Get the Batmobile out of the garage...
If you want to see Robert Pattinson in tights on opening night, you may have to pay a premium. AMC is experimenting with a new pricing approach by boosting the price of popular films such as Warner Bros." "The Batman" (hits theaters Friday).
Ticket prices are around a buck higher in LA and NYC, but that hasn't deterred demand:
Expectations are high: "The Batman" is on track to be the year's first blockbuster, with a global opening of $245 million or more, which comes at a good time for theater chains like AMC.
Shift in strategy...
Some studios have adopted a new technique to contact viewers at home during the pandemic (think: same-day streaming releases).
"Dune," a Warner Bros. film, grossed $400 million worldwide.
Other day-and-date releases from the studio, such as "In the Heights" and "Matrix 4," however, flopped on the big screen.

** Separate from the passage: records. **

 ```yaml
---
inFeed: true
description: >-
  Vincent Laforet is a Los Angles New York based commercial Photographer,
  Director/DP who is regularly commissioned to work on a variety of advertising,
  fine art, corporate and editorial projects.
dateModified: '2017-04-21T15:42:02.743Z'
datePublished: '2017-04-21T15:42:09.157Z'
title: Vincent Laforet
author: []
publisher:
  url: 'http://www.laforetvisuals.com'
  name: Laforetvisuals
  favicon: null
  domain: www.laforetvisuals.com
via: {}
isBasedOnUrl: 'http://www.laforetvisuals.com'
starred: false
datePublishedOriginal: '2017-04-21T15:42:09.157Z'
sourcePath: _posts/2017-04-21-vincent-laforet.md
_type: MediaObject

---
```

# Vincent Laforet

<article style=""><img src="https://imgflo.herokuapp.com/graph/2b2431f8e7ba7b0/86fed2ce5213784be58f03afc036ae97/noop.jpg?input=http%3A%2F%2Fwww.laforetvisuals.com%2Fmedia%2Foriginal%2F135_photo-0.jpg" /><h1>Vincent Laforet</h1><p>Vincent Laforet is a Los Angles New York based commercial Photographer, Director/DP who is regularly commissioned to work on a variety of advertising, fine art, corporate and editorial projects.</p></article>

With ticket sales in North America remaining 60 percent down than pre-Covid levels, theater chains are going creative:
Reclinable seats, contactless concessions, and 4D experiences are just a few of the ways theaters are luring customers back.

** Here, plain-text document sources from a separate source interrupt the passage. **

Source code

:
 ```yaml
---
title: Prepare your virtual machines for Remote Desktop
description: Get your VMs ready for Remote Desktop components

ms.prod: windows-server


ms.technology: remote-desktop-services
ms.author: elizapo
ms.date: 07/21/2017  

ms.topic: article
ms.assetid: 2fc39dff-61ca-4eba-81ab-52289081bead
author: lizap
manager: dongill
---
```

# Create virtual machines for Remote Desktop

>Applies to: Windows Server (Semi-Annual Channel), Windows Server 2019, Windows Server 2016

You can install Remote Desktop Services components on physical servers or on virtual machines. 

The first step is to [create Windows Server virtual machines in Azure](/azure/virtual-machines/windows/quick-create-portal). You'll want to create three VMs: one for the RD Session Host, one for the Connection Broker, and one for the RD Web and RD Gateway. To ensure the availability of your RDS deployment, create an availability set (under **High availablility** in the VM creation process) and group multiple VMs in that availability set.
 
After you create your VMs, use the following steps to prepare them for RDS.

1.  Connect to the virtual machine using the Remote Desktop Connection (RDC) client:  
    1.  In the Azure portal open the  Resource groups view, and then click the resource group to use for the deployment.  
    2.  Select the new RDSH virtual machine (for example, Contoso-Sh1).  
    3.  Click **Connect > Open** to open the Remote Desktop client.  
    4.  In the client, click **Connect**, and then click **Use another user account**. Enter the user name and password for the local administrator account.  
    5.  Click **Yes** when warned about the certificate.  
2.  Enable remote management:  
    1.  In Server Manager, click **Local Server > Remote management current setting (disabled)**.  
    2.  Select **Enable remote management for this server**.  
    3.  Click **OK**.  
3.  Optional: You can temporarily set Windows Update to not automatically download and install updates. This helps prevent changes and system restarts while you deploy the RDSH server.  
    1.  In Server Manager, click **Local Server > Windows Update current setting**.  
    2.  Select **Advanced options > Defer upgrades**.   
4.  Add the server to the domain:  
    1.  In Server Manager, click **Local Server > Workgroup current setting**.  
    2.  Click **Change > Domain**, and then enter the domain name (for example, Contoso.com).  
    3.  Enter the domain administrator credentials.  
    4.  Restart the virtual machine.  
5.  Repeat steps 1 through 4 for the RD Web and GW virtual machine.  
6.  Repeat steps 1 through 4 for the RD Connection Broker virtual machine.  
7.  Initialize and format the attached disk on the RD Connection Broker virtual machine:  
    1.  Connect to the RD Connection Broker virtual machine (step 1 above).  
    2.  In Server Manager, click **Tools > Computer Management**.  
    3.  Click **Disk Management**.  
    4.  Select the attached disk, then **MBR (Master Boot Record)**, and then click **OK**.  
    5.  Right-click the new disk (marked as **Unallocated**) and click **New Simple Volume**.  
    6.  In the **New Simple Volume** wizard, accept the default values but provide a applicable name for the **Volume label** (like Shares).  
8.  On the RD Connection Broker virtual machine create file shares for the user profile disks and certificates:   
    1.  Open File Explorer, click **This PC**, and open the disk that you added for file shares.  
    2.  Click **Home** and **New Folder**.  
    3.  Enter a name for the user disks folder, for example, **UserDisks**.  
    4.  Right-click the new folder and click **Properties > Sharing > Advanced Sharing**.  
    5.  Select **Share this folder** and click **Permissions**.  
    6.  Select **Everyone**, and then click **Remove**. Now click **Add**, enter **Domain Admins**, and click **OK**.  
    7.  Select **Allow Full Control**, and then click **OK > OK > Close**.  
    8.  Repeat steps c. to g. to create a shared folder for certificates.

The premium feel could be enhanced by more expensive seats for major studio tentpole screenings.
AMC already charges European theatergoers a premium for premium seats (think: middle, not too close).
Movie tickets are becoming more "premiumized"...

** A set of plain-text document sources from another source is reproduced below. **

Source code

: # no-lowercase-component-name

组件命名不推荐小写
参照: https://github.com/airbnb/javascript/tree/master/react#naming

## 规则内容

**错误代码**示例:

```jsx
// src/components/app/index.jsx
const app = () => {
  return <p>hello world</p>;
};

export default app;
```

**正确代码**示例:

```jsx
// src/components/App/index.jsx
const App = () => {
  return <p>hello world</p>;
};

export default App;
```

Movie tickets are notoriously consistent: a $200 million Marvel blockbuster will cost the same as a $2 million indie film. Dynamic pricing has been around for a long time. Other businesses, such as flights, hotels, and concerts, have adopted the idea. High demand equals higher cost, whether you're reserving a last-minute red-eye or front-row seats to a J. Biebs concert. However, increasing ticket costs could hurt attendance at a time when theaters are struggling to fill seats.